Farid agrees it is not the rules and standards that need improving, but training. ‘There is room for improvement due to the vast number of personnel in this area and the diversity of their backgrounds [with a need for continuous training],’ he says.
As well as the usual tension between academic and technical training, Egypt faces particular issues. Different accounting standards are taught at universities, including IFRS, Certified Public Accountant (CPA) standards and US GAAP, along with the Egyptian standards themselves, published in Arabic.
The primary route to enter the profession is to train for three years at a firm and automatically become a certified accountant after eight years. The second track is through the ESAA, which requires examinations over a three-year period.

 

 Catch-22

 

Differences in courses, standards and language ability can bring complications. ‘Now, even with CPA, the society asks you to sit two exams, law and tax, which is a disaster, as you may be fluent enough in English for the CPA, but not fluent enough in Arabic for the accounting and auditors exam.
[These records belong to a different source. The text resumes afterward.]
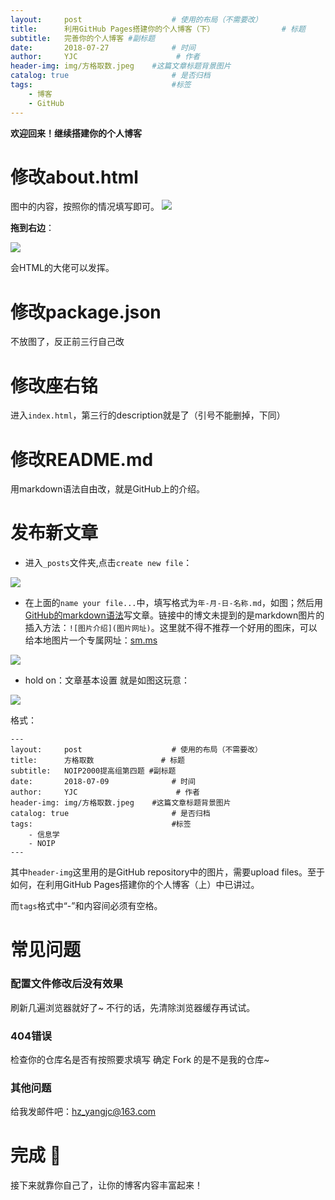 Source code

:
 ```yaml
---
layout:     post                    # 使用的布局（不需要改）
title:      利用GitHub Pages搭建你的个人博客（下）               # 标题 
subtitle:   完善你的个人博客 #副标题
date:       2018-07-27              # 时间
author:     YJC                      # 作者
header-img: img/方格取数.jpeg    #这篇文章标题背景图片
catalog: true                       # 是否归档
tags:                               #标签
    - 博客
    - GitHub
---
```


**欢迎回来！继续搭建你的个人博客**
# 修改about.html
图中的内容，按照你的情况填写即可。
![](https://i.loli.net/2018/07/26/5b597a78c7088.png)
 
**拖到右边**：
 
![](https://i.loli.net/2018/07/26/5b597b113c3e4.png)

会HTML的大佬可以发挥。
# 修改package.json
不放图了，反正前三行自己改
# 修改座右铭
进入`index.html`，第三行的description就是了（引号不能删掉，下同）
# 修改README.md
用markdown语法自由改，就是GitHub上的介绍。
# 发布新文章
- 进入`_posts`文件夹,点击`create new file`：

![](https://i.loli.net/2018/07/27/5b5adebad9584.png)
 
- 在上面的`name your file...`中，填写格式为`年-月-日-名称.md`，如图；然后用[GitHub的markdown语法](https://www.cnblogs.com/yabin/p/6366151.html)写文章。链接中的博文未提到的是markdown图片的插入方法：`![图片介绍](图片网址)`。这里就不得不推荐一个好用的图床，可以给本地图片一个专属网址：[sm.ms](https://sm.ms/)

![](https://i.loli.net/2018/07/27/5b5ae0cf75daa.png)
 
- hold on：文章基本设置
就是如图这玩意：

![](https://i.loli.net/2018/07/27/5b5ae355ae8d1.png)

格式：
```
---
layout:     post                    # 使用的布局（不需要改）
title:      方格取数               # 标题 
subtitle:   NOIP2000提高组第四题 #副标题
date:       2018-07-09              # 时间
author:     YJC                      # 作者
header-img: img/方格取数.jpeg    #这篇文章标题背景图片
catalog: true                       # 是否归档
tags:                               #标签
    - 信息学
    - NOIP
---
```
其中`header-img`这里用的是GitHub repository中的图片，需要upload files。至于如何，在利用GitHub Pages搭建你的个人博客（上）中已讲过。

而`tags`格式中“-”和内容间必须有空格。
# 常见问题
### 配置文件修改后没有效果
刷新几遍浏览器就好了~
不行的话，先清除浏览器缓存再试试。
### 404错误
检查你的仓库名是否有按照要求填写
确定 Fork 的是不是我的仓库~
### 其他问题
给我发邮件吧：hz_yangjc@163.com
# 完成 :tada:
接下来就靠你自己了，让你的博客内容丰富起来！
It’s a catch-22,’ says Dahawy.
Work was under way before 2011 to establish an Egyptian accounting body to govern the sector but, as with the SME standards, it was put on hold by the revolution. Khaled is hopeful that with more political stability and economic growth such a body will be created and other laws passed to drive development, including legislation on taxation, which is increasingly coming under global regulatory scrutiny.
Khaled says: ‘Accountants have their own ways to deal with tax matters, and that needs to change. It is on its way. It comes down to a number of things, the legal and administrative system. We have a reasonable legal framework; it is the administrative loopholes that, if I may say so, need to be mitigated.
‘One way to enforce taxation is if we make efforts towards introducing the parallel economy into the tax system.’
Dahawy sees an updated code of ethics as key to such change: ‘The previous code dates back to 1933, which is a disgrace. There is, in general, great confusion between what is legal and what is ethically correct, and there needs to be work to understand the difference.’
Such improvements would include greater oversight and enforcement of auditing laws. ‘I don’t recall anyone going to jail recently for an accounting problem, just one in 20 years,’ he says.
In the immediate term, Egypt has been pinning investment hopes on the results of the government-organised Egypt Economic Development Conference, held in March in the Red Sea resort of Sharm El-Sheikh. The aim of the conference was to attract US$10bn to US$20bn in investment, with some US$12bn earmarked for infrastructure projects, showing that Egypt is once again open for business.
While there is optimism, low oil prices may mean less than expected investment from the oil-rich Gulf countries. Ongoing attacks within Egypt on the security forces, conflict in neighbouring Libya, and instability in much of the Middle East may also influence investment commitments. In the medium term, greater adoption of international accounting standards could be critical in attracting FDI beyond infrastructure and high-profile projects.
Dahawy says: ‘To get the FDI that Egypt needs, there should be the stamp of something the investor understands. It’s in everybody’s interest that we move to internationally accepted standards, and more than that, implement them, which we are fighting to do right now.’